ASSIGNMENT:
The answer must consist of every line below that contains the word "Blazing".
◆ ◆ ◆ ◆
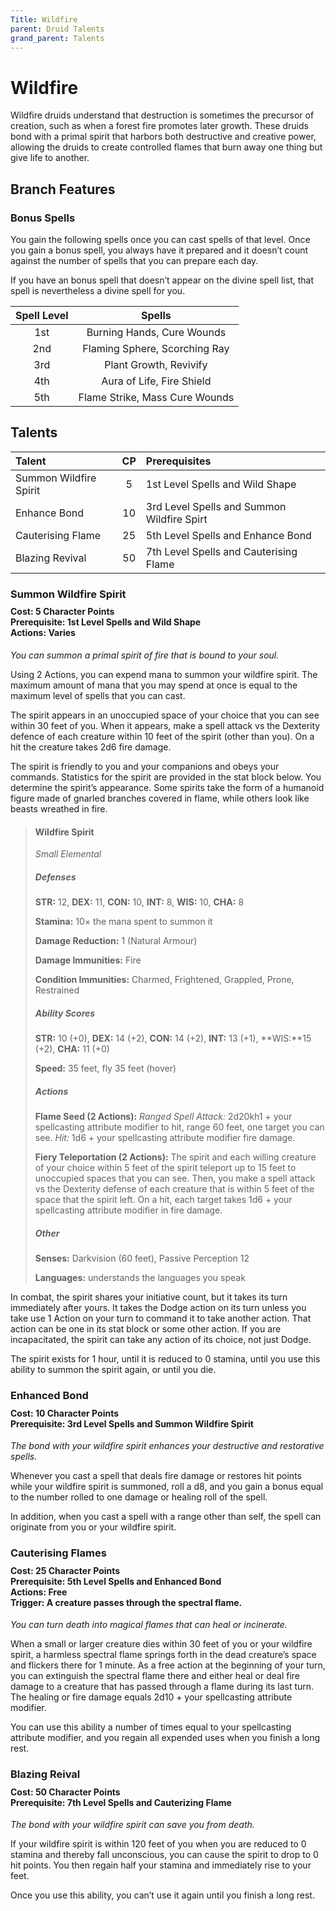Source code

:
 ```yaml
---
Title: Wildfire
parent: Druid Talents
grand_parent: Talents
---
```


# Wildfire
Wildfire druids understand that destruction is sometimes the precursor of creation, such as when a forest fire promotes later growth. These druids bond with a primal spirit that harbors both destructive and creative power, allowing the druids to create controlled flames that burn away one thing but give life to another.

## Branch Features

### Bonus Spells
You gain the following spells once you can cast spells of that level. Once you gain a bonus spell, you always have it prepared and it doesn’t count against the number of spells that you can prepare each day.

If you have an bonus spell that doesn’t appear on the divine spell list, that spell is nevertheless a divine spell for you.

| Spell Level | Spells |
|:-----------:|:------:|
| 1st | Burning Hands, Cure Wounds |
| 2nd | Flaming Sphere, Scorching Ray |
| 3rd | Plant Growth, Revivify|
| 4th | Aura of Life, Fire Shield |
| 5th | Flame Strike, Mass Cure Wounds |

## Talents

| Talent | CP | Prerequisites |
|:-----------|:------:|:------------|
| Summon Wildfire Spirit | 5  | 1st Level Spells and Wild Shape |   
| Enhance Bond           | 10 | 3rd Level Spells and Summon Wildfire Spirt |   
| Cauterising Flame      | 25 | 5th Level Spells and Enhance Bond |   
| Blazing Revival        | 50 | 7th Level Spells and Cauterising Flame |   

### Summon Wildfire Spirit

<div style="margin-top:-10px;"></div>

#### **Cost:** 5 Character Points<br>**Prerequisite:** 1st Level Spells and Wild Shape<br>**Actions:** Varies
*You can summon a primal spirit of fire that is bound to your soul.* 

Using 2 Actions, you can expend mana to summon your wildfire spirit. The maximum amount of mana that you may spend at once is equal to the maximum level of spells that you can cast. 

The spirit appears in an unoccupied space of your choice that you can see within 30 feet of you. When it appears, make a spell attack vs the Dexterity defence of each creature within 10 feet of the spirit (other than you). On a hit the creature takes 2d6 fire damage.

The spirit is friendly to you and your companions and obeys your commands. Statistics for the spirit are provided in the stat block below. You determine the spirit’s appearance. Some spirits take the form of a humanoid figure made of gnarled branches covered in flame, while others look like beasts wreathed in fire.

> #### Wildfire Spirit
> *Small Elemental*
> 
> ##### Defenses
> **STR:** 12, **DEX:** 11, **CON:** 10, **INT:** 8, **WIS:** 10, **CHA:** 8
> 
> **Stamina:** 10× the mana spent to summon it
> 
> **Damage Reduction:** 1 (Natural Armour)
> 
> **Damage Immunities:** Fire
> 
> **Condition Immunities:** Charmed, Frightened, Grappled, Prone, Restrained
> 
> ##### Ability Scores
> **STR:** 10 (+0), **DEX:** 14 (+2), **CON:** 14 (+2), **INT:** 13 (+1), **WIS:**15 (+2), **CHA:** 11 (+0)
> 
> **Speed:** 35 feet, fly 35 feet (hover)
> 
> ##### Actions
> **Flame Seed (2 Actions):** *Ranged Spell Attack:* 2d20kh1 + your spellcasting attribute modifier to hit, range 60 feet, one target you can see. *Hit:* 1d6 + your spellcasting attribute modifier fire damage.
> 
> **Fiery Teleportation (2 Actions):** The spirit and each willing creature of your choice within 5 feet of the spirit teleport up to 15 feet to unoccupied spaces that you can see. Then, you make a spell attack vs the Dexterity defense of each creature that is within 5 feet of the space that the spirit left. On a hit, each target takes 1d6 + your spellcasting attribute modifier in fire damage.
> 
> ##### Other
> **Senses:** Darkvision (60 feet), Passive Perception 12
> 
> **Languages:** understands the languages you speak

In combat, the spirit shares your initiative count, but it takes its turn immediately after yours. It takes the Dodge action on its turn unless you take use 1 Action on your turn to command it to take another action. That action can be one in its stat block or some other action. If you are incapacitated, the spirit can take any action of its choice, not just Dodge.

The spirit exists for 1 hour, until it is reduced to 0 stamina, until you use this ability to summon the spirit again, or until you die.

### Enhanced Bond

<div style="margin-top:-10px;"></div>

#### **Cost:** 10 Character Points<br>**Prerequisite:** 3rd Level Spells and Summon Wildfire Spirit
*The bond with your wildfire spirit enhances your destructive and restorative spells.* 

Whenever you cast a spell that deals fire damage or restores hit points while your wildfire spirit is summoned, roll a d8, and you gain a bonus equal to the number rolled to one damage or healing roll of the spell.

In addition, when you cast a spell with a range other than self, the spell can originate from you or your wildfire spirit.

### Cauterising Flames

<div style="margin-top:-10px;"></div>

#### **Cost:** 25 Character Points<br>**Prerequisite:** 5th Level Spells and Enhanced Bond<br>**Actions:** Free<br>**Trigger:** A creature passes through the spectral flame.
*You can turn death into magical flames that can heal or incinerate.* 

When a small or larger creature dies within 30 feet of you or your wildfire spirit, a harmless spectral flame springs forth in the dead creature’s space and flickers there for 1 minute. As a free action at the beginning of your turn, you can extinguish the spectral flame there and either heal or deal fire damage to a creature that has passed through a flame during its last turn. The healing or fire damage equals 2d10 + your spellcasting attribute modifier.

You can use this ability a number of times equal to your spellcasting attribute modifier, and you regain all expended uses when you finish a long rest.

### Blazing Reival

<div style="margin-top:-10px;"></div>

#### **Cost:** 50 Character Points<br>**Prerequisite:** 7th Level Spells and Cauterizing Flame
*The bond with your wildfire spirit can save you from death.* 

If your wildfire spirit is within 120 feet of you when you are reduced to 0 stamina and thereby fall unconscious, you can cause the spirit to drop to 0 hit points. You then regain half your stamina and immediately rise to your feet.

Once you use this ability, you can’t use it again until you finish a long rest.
◆ ◆ ◆ ◆
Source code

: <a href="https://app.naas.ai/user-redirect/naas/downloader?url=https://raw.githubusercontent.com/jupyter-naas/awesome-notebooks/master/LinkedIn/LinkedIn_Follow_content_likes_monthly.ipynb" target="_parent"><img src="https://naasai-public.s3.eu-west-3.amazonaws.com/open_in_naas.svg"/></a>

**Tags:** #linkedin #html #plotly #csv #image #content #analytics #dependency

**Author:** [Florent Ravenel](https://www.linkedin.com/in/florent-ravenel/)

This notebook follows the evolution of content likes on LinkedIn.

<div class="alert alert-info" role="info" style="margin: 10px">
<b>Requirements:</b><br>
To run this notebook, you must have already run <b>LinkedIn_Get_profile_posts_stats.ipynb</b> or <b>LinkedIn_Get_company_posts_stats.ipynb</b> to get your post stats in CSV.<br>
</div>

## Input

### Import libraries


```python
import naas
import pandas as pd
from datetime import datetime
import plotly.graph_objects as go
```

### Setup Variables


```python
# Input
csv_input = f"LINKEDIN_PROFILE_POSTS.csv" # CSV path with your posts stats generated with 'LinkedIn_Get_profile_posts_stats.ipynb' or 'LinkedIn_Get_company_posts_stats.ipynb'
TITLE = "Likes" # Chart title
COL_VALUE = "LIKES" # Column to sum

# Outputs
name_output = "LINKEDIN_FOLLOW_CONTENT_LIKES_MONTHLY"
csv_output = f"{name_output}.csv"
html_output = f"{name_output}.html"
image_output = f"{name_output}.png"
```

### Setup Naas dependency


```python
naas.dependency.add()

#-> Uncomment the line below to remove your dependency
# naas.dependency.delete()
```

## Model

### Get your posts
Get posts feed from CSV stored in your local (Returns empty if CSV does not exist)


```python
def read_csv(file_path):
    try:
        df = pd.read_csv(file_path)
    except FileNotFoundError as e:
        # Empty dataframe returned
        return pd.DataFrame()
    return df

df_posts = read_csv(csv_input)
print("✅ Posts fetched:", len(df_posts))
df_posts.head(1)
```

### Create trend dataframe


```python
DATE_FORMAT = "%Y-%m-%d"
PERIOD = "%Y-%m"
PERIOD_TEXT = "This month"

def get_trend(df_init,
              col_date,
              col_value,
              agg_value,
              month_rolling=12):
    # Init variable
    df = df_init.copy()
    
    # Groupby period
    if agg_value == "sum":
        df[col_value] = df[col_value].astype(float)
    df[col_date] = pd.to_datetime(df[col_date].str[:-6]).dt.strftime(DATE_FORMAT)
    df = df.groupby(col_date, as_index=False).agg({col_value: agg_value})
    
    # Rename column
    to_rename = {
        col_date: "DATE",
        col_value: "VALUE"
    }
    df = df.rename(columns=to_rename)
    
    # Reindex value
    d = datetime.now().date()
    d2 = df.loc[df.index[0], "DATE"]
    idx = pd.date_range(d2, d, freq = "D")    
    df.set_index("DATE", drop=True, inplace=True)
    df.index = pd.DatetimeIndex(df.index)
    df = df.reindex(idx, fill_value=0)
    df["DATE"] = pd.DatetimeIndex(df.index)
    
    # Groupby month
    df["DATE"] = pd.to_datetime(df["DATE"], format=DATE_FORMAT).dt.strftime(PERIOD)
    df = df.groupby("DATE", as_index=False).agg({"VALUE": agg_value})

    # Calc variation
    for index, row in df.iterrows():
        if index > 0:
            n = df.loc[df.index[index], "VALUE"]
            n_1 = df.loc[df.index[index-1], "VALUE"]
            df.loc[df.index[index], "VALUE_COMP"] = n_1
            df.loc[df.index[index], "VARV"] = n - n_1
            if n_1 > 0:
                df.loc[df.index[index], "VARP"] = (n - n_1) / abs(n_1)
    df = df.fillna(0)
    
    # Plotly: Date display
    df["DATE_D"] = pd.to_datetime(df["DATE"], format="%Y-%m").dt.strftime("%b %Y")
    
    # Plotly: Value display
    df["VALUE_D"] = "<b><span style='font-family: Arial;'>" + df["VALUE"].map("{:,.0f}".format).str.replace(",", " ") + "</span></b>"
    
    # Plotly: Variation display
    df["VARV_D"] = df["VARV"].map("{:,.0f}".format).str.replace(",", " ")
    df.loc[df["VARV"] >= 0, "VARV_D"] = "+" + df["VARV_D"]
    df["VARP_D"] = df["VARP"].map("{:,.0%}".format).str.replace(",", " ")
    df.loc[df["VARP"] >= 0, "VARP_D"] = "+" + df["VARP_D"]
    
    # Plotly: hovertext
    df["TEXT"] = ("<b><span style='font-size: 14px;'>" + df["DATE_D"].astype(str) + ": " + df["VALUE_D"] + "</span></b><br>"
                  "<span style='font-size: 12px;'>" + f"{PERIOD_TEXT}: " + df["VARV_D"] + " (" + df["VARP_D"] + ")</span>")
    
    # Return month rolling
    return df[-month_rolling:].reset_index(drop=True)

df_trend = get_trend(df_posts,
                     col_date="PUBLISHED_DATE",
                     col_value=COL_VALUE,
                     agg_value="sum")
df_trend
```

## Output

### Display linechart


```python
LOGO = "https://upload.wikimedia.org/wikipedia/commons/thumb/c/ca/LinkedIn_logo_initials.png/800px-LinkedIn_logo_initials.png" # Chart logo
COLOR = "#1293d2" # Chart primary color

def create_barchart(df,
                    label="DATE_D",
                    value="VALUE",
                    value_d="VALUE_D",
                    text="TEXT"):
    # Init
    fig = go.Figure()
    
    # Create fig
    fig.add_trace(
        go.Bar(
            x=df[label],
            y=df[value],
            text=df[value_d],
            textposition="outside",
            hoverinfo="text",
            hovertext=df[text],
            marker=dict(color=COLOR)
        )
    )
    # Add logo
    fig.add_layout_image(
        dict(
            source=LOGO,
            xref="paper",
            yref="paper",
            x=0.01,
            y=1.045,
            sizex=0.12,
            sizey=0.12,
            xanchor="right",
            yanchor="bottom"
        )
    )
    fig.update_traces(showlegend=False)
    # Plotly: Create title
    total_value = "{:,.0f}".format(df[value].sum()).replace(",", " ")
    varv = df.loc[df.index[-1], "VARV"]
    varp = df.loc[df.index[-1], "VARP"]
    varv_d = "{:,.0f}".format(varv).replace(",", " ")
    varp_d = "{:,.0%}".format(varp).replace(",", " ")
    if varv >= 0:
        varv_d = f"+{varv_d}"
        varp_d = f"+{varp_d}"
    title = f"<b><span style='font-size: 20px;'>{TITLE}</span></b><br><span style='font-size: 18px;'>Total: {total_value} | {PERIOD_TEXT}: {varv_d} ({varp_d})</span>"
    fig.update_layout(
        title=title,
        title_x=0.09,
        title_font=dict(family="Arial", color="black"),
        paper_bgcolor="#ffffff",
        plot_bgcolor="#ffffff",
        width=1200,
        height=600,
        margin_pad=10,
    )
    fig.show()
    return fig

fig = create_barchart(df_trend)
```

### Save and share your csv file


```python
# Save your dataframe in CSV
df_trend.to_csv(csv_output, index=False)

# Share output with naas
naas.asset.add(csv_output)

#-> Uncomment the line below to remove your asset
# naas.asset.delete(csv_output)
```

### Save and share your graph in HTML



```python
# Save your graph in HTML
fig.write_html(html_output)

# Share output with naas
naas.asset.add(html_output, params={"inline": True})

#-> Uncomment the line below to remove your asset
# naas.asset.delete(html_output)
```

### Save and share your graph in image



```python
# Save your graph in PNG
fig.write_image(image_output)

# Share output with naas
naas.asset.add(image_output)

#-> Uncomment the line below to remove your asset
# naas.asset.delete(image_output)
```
◆ ◆ ◆ ◆
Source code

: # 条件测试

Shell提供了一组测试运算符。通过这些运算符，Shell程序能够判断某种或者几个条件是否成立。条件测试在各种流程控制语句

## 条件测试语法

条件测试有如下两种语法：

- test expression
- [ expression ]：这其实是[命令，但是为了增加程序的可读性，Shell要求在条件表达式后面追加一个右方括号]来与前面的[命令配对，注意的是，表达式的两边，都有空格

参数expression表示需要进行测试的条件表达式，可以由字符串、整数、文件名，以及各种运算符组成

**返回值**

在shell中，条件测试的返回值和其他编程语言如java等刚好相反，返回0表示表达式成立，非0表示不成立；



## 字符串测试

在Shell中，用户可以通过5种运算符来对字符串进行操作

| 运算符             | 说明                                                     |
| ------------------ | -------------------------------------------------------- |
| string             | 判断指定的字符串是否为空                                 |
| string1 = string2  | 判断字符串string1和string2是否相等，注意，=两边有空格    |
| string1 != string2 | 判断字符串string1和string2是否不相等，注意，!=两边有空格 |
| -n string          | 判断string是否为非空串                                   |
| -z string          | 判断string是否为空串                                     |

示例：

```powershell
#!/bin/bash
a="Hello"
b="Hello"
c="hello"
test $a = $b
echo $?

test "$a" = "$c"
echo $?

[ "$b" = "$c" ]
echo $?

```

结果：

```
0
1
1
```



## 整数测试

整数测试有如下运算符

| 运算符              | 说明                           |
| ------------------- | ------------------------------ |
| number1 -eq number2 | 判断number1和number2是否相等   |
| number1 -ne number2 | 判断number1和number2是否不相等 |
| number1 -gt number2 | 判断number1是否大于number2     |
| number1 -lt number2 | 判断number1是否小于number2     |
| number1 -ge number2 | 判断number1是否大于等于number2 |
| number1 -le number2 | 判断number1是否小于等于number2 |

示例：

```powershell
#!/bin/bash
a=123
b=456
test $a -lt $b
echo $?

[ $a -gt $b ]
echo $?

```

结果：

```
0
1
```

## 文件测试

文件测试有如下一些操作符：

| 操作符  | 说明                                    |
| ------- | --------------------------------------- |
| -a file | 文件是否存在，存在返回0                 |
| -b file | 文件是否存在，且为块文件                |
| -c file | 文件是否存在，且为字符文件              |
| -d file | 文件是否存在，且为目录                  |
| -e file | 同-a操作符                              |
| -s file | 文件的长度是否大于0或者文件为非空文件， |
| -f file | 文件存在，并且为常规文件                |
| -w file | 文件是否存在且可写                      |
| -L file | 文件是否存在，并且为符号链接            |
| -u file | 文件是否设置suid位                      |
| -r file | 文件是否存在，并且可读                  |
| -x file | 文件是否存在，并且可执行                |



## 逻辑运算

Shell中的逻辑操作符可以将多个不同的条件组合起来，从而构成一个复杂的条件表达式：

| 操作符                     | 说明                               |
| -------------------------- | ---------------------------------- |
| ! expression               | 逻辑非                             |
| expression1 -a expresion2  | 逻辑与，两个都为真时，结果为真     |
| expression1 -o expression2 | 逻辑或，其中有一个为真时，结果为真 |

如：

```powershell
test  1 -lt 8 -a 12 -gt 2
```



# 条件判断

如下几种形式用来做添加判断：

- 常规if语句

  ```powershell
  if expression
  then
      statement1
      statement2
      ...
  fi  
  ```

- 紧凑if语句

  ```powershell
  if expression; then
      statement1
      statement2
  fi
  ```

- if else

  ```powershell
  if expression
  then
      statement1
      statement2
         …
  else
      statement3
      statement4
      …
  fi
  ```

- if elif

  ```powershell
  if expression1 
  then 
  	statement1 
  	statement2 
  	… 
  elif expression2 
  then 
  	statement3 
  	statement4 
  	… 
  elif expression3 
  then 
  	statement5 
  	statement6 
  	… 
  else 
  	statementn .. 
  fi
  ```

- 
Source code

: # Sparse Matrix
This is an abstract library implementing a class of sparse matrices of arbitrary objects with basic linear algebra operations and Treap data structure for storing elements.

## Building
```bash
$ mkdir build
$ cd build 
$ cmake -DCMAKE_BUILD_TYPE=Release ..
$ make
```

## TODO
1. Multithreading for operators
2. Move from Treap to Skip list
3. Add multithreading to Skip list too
◆ ◆ ◆ ◆
SOLUTION TO THIS TASK:
| Blazing Revival        | 50 | 7th Level Spells and Cauterising Flame |   
### Blazing Reival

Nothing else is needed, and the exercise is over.